To do so, she used state-of-the-art text-to-speech software — an incredible tool that has helped her throughout her college experience.

"I have typed this speech with one finger with a communication partner holding a keyboard," Bonker shared during the address. "I am one of the lucky few non-speaking autistics who have been taught to type. That one critical intervention unlocked my mind from its silent cage, enabling me to communicate and to be educated like my hero Helen Keller."

The speech, which was titled "Be the Light," was read aloud by a computer-generated voice

It was also signed by an ASL interpreter, in hopes that Bonker's message would reach as many people as possible.

"God gave you a voice," she told her classmates at one point. "Use it."

"And, no, the irony of a non-speaking autistic encouraging you to use your voice is not lost on me," she added. "Because if you can see the worth in me, then you can see the worth in everyone you meet."

During the speech, Bonker didn't hold back when sharing her personal story

And sadly, her journey to get here hasn't been easy.

“Personally, I have struggled my whole life with not being heard or accepted," she admitted, alluding to the fact that she's often been viewed as "different" or "stupid" or "strange."

In fact, a recent story on the front page of her local newspaper even quoted her former high school principal, who reportedly told a staff member, "The r-tard can’t be valedictorian." (Yes, really.)

"Yet today, here I stand," Bonker announced proudly. And perhaps that is why her message is resonating so deeply now.

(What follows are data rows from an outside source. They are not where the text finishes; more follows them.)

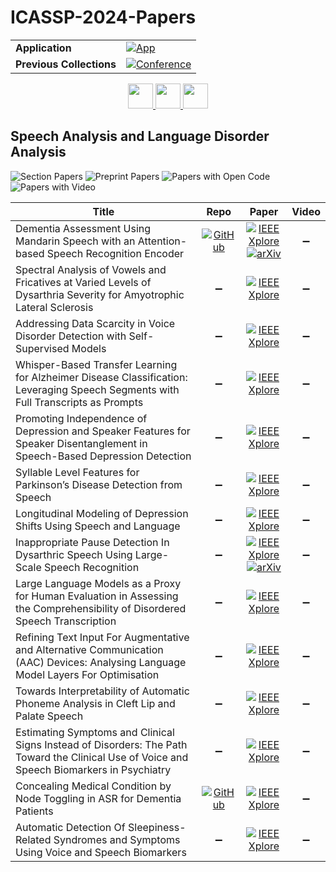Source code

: # ICASSP-2024-Papers

<table>
    <tr>
        <td><strong>Application</strong></td>
        <td>
            <a href="https://huggingface.co/spaces/DmitryRyumin/NewEraAI-Papers" style="float:left;">
                <img src="https://img.shields.io/badge/🤗-NewEraAI--Papers-FFD21F.svg" alt="App" />
            </a>
        </td>
    </tr>
    <tr>
        <td><strong>Previous Collections</strong></td>
        <td>
            <a href="https://github.com/DmitryRyumin/ICASSP-2023-24-Papers/blob/main/README_2023.md">
                <img src="http://img.shields.io/badge/ICASSP-2023-0073AE.svg" alt="Conference">
            </a>
        </td>
    </tr>
</table>

<div align="center">
    <a href="https://github.com/DmitryRyumin/ICASSP-2023-24-Papers/blob/main/sections/2024/main/SLP-P12.md">
        <img src="https://cdn.jsdelivr.net/gh/DmitryRyumin/NewEraAI-Papers@main/images/left.svg" width="40" alt="" />
    </a>
    <a href="https://github.com/DmitryRyumin/ICASSP-2023-24-Papers/">
        <img src="https://cdn.jsdelivr.net/gh/DmitryRyumin/NewEraAI-Papers@main/images/home.svg" width="40" alt="" />
    </a>
    <a href="https://github.com/DmitryRyumin/ICASSP-2023-24-Papers/blob/main/sections/2024/main/IVMSP-P12.md">
        <img src="https://cdn.jsdelivr.net/gh/DmitryRyumin/NewEraAI-Papers@main/images/right.svg" width="40" alt="" />
    </a>
</div>


## Speech Analysis and Language Disorder Analysis

![Section Papers](https://img.shields.io/badge/Section%20Papers-28-42BA16) ![Preprint Papers](https://img.shields.io/badge/Preprint%20Papers-2-b31b1b) ![Papers with Open Code](https://img.shields.io/badge/Papers%20with%20Open%20Code-2-1D7FBF) ![Papers with Video](https://img.shields.io/badge/Papers%20with%20Video-0-FF0000)

| **Title** | **Repo** | **Paper** | **Video** |
|-----------|:--------:|:---------:|:---------:|
| Dementia Assessment Using Mandarin Speech with an Attention-based Speech Recognition Encoder | [![GitHub](https://img.shields.io/github/stars/jason7580/End-to-End-ASR-and-Dementia-detection-system?style=flat)](https://github.com/jason7580/End-to-End-ASR-and-Dementia-detection-system) | [![IEEE Xplore](https://img.shields.io/badge/IEEE-10447680-E4A42C.svg)](https://ieeexplore.ieee.org/document/10447680) <br/> [![arXiv](https://img.shields.io/badge/arXiv-2310.03985-b31b1b.svg)](https://arxiv.org/abs/2310.03985) | :heavy_minus_sign: |
| Spectral Analysis of Vowels and Fricatives at Varied Levels of Dysarthria Severity for Amyotrophic Lateral Sclerosis | :heavy_minus_sign: | [![IEEE Xplore](https://img.shields.io/badge/IEEE-10448175-E4A42C.svg)](https://ieeexplore.ieee.org/document/10448175) | :heavy_minus_sign: |
| Addressing Data Scarcity in Voice Disorder Detection with Self-Supervised Models | :heavy_minus_sign: | [![IEEE Xplore](https://img.shields.io/badge/IEEE-10446075-E4A42C.svg)](https://ieeexplore.ieee.org/document/10446075) | :heavy_minus_sign: |
| Whisper-Based Transfer Learning for Alzheimer Disease Classification: Leveraging Speech Segments with Full Transcripts as Prompts | :heavy_minus_sign: | [![IEEE Xplore](https://img.shields.io/badge/IEEE-10448004-E4A42C.svg)](https://ieeexplore.ieee.org/document/10448004) | :heavy_minus_sign: |
| Promoting Independence of Depression and Speaker Features for Speaker Disentanglement in Speech-Based Depression Detection | :heavy_minus_sign: | [![IEEE Xplore](https://img.shields.io/badge/IEEE-10448231-E4A42C.svg)](https://ieeexplore.ieee.org/document/10448231) | :heavy_minus_sign: |
| Syllable Level Features for Parkinson’s Disease Detection from Speech | :heavy_minus_sign: | [![IEEE Xplore](https://img.shields.io/badge/IEEE-10446484-E4A42C.svg)](https://ieeexplore.ieee.org/document/10446484) | :heavy_minus_sign: |
| Longitudinal Modeling of Depression Shifts Using Speech and Language | :heavy_minus_sign: | [![IEEE Xplore](https://img.shields.io/badge/IEEE-10447195-E4A42C.svg)](https://ieeexplore.ieee.org/document/10447195) | :heavy_minus_sign: |
| Inappropriate Pause Detection In Dysarthric Speech Using Large-Scale Speech Recognition | :heavy_minus_sign: | [![IEEE Xplore](https://img.shields.io/badge/IEEE-10447681-E4A42C.svg)](https://ieeexplore.ieee.org/document/10447681) <br/> [![arXiv](https://img.shields.io/badge/arXiv-2402.18923-b31b1b.svg)](https://arxiv.org/abs/2402.18923) | :heavy_minus_sign: |
| Large Language Models as a Proxy for Human Evaluation in Assessing the Comprehensibility of Disordered Speech Transcription | :heavy_minus_sign: | [![IEEE Xplore](https://img.shields.io/badge/IEEE-10447177-E4A42C.svg)](https://ieeexplore.ieee.org/document/10447177) | :heavy_minus_sign: |
| Refining Text Input For Augmentative and Alternative Communication (AAC) Devices: Analysing Language Model Layers For Optimisation | :heavy_minus_sign: | [![IEEE Xplore](https://img.shields.io/badge/IEEE-10446094-E4A42C.svg)](https://ieeexplore.ieee.org/document/10446094) | :heavy_minus_sign: |
| Towards Interpretability of Automatic Phoneme Analysis in Cleft Lip and Palate Speech | :heavy_minus_sign: | [![IEEE Xplore](https://img.shields.io/badge/IEEE-10447632-E4A42C.svg)](https://ieeexplore.ieee.org/document/10447632) | :heavy_minus_sign: |
| Estimating Symptoms and Clinical Signs Instead of Disorders: The Path Toward the Clinical Use of Voice and Speech Biomarkers in Psychiatry | :heavy_minus_sign: | [![IEEE Xplore](https://img.shields.io/badge/IEEE-10445888-E4A42C.svg)](https://ieeexplore.ieee.org/document/10445888) | :heavy_minus_sign: |
| Concealing Medical Condition by Node Toggling in ASR for Dementia Patients | [![GitHub](https://img.shields.io/github/stars/Victoria-Wei/dementia-attribute-cancellation-strategy?style=flat)](https://github.com/Victoria-Wei/dementia-attribute-cancellation-strategy) | [![IEEE Xplore](https://img.shields.io/badge/IEEE-10446570-E4A42C.svg)](https://ieeexplore.ieee.org/document/10446570) | :heavy_minus_sign: |
| Automatic Detection Of Sleepiness-Related Syndromes and Symptoms Using Voice and Speech Biomarkers | :heavy_minus_sign: | [![IEEE Xplore](https://img.shields.io/badge/IEEE-10446025-E4A42C.svg)](https://ieeexplore.ieee.org/document/10446025) | :heavy_minus_sign: |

"The freedom to choose our own way is our fundamental human right, and it is a right worth defending — not just for us, but for every human being," she continued.

The world is now reacting to Bonker's moving speech

"People deserve a voice," tweeted one person, after listening to her speech. " ... this is one of the most amazing achievements of technology in our lifetime." "What an inspiration she is to us all," added someone else. "Thank you so much for sharing the amazing spirits that make America Strong."

"Bravo," another person tweeted. "Just because you can't speak doesn't mean you don't have a voice!"

After graduation, Bonker hopes to help others find their voice, too

Not only has she lauched a nonprofit called Communication 4 ALL, which provides communication resources to others with nonverbal autism, but she also plans to educate the public about the millions of people living with nonverbal autism all over the world.

"There are 31 million nonspeakers with autism in the world who are locked in a silent cage," Bonker told her fellow graduates on May 9. And, as she clearly demonstrates, their inability to verbalize their thoughts does not make them "different," "stupid," or "strange."

In the end, it merely presents an extra hurdle for them to overcome — which can only happen if they're given a helping hand.